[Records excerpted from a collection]
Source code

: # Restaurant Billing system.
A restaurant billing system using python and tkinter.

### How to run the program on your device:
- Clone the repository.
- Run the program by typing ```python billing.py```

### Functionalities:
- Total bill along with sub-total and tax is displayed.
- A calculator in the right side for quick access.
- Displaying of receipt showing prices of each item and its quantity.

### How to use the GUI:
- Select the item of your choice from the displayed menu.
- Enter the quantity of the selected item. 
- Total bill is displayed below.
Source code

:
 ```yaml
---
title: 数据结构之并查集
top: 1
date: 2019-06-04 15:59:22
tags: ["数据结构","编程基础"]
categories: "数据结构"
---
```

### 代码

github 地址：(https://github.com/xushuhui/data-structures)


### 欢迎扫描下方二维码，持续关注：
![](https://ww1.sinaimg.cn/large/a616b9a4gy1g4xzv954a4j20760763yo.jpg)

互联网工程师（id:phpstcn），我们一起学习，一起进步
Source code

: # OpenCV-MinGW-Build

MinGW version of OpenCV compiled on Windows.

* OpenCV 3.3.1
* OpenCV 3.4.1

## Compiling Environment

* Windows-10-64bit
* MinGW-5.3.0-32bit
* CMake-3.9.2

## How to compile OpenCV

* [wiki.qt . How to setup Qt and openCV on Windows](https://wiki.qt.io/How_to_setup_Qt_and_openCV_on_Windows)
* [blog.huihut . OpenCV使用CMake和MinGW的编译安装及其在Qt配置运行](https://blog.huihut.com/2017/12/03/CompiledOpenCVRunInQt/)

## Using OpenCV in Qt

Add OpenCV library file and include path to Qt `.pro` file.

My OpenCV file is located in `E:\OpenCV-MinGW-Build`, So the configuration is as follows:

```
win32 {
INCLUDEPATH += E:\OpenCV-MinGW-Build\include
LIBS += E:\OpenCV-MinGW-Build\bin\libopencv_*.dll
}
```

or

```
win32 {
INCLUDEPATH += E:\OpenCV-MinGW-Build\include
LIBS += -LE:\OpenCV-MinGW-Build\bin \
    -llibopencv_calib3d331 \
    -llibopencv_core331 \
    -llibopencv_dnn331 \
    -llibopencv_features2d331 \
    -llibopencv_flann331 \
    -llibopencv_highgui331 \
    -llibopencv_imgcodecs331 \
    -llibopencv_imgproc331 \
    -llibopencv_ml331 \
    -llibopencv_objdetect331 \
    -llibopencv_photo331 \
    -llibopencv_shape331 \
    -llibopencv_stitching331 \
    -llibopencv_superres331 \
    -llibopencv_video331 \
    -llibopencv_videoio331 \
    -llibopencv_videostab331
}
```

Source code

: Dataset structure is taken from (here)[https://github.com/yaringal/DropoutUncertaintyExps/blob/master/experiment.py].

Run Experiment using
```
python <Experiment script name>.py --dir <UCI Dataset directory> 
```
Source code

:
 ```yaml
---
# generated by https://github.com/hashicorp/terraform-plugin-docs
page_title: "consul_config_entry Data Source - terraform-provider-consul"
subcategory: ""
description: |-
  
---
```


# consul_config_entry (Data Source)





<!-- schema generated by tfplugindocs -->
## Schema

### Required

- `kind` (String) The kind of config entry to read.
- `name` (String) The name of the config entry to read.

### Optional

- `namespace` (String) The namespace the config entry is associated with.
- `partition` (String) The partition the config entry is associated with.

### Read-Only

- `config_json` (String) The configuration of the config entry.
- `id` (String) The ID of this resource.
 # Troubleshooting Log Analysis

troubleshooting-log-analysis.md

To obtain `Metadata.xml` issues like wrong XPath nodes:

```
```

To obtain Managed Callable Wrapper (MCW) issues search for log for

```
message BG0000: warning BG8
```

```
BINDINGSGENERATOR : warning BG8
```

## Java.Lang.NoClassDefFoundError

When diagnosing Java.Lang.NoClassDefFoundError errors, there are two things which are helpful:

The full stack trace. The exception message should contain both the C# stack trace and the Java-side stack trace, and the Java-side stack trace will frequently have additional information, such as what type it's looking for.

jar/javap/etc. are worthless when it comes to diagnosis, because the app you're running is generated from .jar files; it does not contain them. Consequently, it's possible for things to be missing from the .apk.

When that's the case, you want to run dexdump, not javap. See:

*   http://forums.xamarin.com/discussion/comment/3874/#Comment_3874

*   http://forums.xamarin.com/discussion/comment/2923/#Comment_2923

§ What is being asked: How many lines of the entries above include the word "Lang"? Answer with the number only.

§ Written answer: 2